What the task requires: What lines of the data below hold "있습니다"? Show them.

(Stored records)
##############################
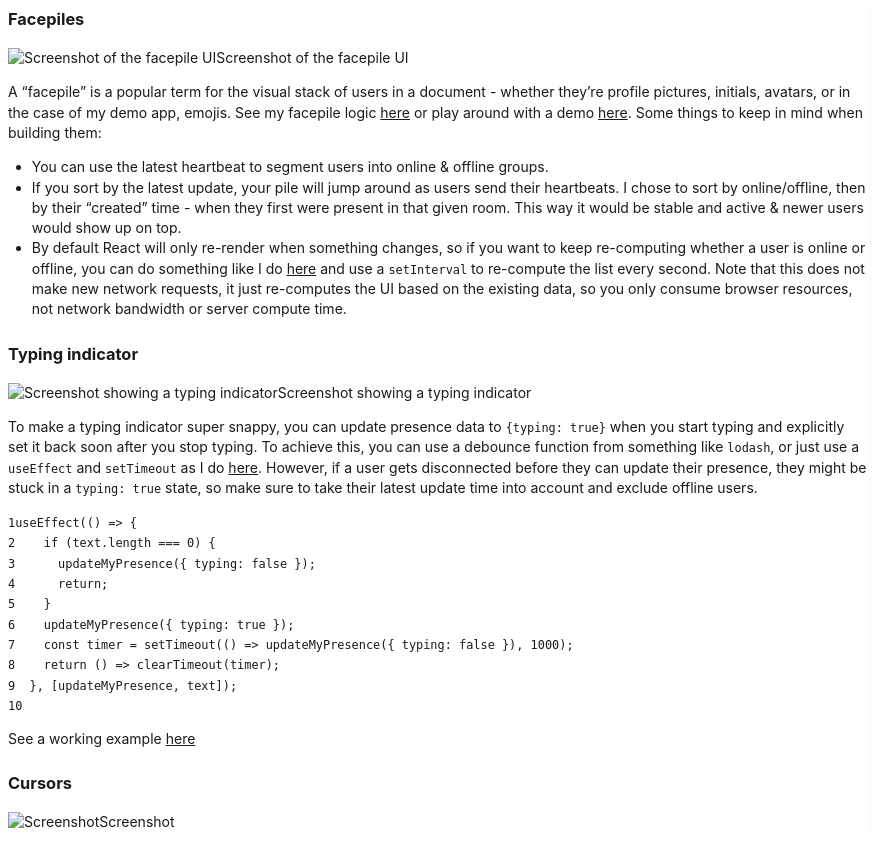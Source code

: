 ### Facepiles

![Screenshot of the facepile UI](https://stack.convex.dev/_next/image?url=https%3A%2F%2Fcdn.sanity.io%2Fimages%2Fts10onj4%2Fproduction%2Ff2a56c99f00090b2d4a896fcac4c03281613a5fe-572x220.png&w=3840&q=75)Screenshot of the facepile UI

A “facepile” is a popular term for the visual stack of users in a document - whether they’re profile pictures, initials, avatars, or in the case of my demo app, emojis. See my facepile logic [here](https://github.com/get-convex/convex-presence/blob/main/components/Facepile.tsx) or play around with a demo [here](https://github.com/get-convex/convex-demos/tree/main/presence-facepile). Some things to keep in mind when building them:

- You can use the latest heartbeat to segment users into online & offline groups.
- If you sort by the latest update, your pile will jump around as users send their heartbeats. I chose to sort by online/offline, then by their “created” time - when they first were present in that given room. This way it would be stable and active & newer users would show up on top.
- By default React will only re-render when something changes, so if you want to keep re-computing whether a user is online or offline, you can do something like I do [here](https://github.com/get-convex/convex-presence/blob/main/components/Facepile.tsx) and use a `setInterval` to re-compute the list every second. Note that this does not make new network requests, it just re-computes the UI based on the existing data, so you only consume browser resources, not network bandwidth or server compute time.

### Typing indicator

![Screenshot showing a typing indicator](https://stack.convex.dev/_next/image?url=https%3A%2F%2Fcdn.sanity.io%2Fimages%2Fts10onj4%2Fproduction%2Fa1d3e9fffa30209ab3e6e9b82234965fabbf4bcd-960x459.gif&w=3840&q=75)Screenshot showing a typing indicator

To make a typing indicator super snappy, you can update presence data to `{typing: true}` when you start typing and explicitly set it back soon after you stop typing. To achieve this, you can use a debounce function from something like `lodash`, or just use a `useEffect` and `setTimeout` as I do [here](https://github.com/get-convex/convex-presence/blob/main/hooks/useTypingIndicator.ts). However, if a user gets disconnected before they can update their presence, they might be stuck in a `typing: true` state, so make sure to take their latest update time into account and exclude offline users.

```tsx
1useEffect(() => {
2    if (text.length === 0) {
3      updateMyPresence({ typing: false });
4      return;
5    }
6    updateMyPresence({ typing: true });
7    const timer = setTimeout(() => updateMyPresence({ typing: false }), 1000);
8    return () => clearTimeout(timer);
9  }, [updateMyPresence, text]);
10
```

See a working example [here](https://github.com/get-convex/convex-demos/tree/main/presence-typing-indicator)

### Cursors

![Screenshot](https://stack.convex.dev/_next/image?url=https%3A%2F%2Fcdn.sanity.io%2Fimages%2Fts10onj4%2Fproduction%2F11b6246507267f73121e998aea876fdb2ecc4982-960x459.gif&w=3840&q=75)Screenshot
##############################
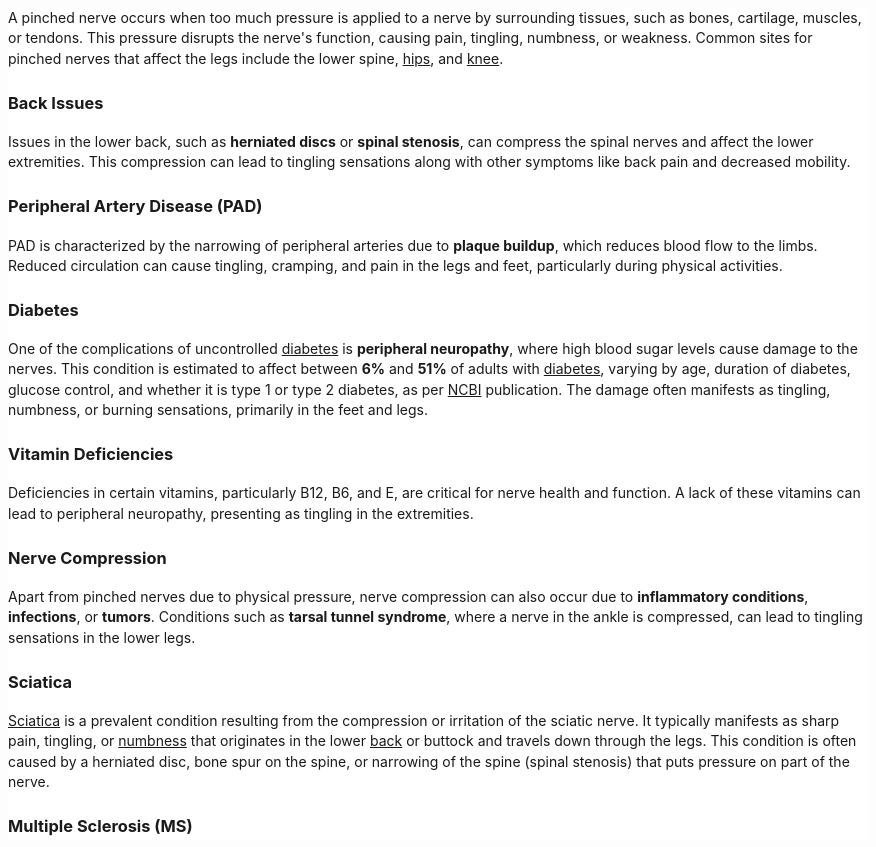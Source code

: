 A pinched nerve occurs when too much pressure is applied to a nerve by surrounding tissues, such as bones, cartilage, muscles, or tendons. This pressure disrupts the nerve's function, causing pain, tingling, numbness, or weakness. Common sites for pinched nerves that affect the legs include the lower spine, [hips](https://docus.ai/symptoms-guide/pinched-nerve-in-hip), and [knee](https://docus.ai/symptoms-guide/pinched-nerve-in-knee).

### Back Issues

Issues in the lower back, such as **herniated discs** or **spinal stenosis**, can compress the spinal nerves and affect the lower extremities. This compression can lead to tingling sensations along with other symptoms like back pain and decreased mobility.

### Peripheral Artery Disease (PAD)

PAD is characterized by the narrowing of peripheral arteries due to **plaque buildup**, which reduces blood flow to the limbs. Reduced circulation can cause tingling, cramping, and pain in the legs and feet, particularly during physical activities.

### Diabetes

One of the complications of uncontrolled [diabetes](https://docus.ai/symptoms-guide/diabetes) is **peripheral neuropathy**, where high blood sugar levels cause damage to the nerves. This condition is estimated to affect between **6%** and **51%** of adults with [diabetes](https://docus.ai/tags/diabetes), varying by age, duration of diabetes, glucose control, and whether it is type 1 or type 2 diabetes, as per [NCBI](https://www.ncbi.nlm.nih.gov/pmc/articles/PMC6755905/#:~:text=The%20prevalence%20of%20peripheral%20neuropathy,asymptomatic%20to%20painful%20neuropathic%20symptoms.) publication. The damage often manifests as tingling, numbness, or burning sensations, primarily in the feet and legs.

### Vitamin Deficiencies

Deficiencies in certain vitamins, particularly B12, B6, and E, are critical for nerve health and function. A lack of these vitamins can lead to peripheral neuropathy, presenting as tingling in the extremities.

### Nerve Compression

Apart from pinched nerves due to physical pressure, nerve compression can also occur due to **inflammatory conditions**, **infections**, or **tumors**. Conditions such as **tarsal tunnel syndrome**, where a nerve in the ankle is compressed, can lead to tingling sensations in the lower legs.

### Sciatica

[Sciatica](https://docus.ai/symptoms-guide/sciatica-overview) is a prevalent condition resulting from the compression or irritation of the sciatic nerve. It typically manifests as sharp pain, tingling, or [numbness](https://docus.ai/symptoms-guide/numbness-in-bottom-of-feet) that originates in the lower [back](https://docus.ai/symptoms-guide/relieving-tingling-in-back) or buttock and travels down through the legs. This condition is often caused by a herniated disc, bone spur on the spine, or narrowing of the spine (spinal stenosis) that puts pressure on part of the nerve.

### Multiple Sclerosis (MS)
##############################
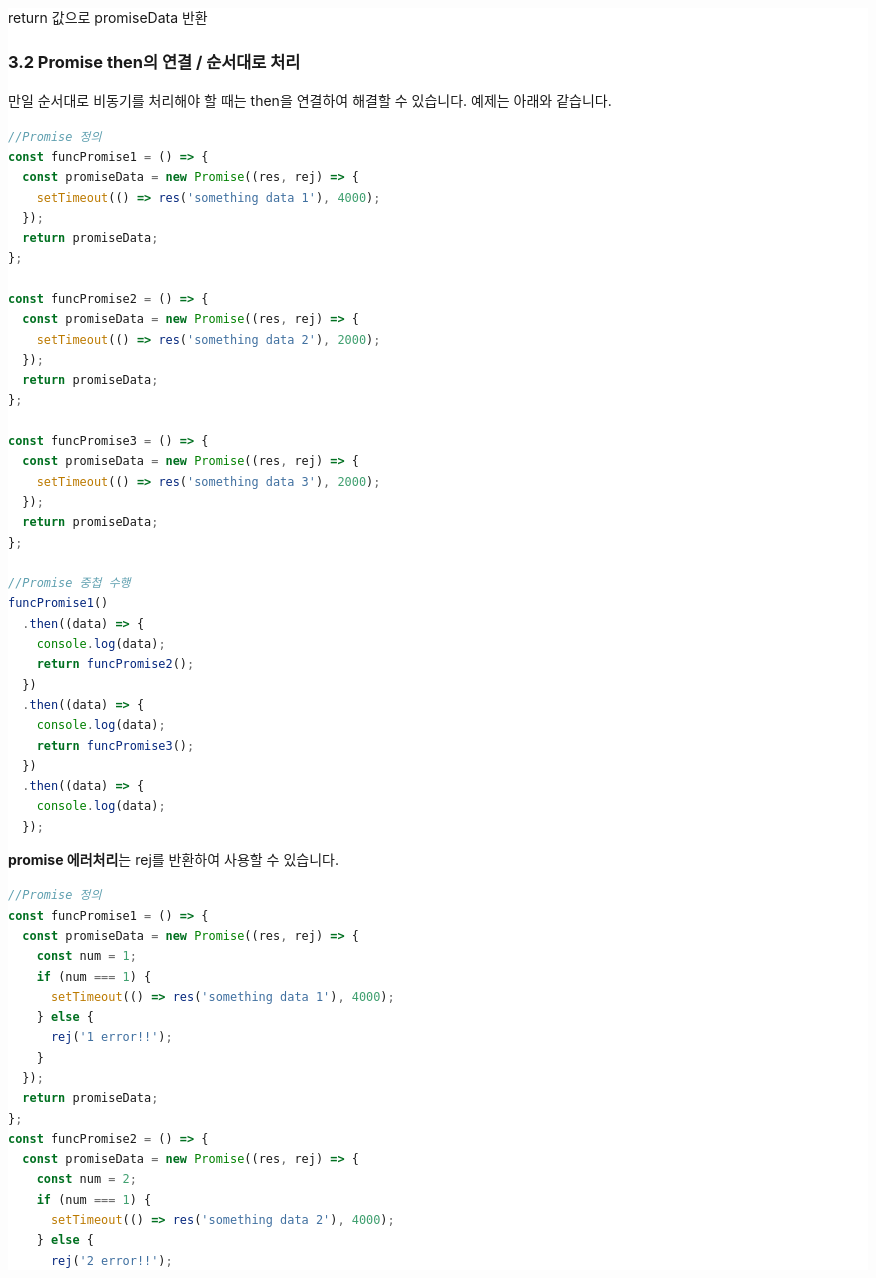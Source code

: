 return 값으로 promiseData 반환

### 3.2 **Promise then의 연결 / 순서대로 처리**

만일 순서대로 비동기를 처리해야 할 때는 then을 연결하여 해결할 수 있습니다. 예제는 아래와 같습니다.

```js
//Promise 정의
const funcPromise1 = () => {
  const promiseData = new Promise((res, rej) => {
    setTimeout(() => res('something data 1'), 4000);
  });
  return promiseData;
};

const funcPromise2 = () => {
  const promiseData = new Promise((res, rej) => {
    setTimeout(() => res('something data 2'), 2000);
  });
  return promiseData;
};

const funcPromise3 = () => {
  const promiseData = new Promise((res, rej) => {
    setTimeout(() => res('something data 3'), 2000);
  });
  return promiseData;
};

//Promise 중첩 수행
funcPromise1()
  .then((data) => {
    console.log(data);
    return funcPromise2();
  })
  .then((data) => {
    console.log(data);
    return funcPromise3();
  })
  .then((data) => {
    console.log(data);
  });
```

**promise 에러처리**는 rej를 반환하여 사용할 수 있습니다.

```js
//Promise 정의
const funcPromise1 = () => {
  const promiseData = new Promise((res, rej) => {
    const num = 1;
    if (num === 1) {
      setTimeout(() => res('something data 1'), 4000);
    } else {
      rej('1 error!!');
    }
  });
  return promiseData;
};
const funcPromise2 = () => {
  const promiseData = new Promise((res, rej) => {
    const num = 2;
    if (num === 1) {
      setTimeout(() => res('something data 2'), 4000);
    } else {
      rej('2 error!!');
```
##############################
Task result:
만일 순서대로 비동기를 처리해야 할 때는 then을 연결하여 해결할 수 있습니다. 예제는 아래와 같습니다.
**promise 에러처리**는 rej를 반환하여 사용할 수 있습니다.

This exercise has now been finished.